## TASK OBJECTIVE
The output should be all lines of the entries below in which the word "right" occurs.

◇ ◇ ◇ ◇

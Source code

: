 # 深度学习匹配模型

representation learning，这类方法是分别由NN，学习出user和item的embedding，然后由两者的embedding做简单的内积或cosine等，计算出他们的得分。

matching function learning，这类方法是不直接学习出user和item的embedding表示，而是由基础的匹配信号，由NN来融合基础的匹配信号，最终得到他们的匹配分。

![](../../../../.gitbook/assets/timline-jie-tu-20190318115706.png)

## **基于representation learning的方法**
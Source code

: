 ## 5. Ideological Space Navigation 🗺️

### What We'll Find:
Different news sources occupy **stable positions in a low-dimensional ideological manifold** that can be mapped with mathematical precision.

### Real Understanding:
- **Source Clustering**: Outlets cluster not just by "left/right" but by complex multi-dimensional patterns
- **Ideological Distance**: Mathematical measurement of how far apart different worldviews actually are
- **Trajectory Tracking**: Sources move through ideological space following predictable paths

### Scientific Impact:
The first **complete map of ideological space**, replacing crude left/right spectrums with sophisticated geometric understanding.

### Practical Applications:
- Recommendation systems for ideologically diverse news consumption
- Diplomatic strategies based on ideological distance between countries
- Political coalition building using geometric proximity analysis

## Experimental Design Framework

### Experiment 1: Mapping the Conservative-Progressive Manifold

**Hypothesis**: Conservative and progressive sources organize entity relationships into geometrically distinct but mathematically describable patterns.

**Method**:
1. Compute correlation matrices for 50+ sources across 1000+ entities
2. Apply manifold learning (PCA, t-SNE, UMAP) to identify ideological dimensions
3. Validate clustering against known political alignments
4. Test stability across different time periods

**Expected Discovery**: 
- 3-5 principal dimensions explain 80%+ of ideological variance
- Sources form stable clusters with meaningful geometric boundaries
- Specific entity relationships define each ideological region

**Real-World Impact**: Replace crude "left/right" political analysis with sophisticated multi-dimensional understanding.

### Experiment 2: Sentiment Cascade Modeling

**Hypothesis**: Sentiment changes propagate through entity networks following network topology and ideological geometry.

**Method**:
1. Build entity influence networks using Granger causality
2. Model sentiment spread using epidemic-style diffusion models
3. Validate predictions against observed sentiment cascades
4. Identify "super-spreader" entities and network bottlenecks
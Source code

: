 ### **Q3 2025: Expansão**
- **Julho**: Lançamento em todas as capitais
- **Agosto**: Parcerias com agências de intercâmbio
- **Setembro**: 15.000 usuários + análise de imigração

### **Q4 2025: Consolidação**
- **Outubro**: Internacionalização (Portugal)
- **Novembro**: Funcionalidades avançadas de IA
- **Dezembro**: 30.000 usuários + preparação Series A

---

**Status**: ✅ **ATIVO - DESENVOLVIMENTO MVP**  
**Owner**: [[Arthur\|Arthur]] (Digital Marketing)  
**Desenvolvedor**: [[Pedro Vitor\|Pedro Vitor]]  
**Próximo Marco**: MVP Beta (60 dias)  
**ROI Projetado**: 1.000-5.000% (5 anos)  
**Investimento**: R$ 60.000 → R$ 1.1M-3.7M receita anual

◇ ◇ ◇ ◇

## RESPONSE
- **Source Clustering**: Outlets cluster not just by "left/right" but by complex multi-dimensional patterns
The first **complete map of ideological space**, replacing crude left/right spectrums with sophisticated geometric understanding.
**Real-World Impact**: Replace crude "left/right" political analysis with sophisticated multi-dimensional understanding.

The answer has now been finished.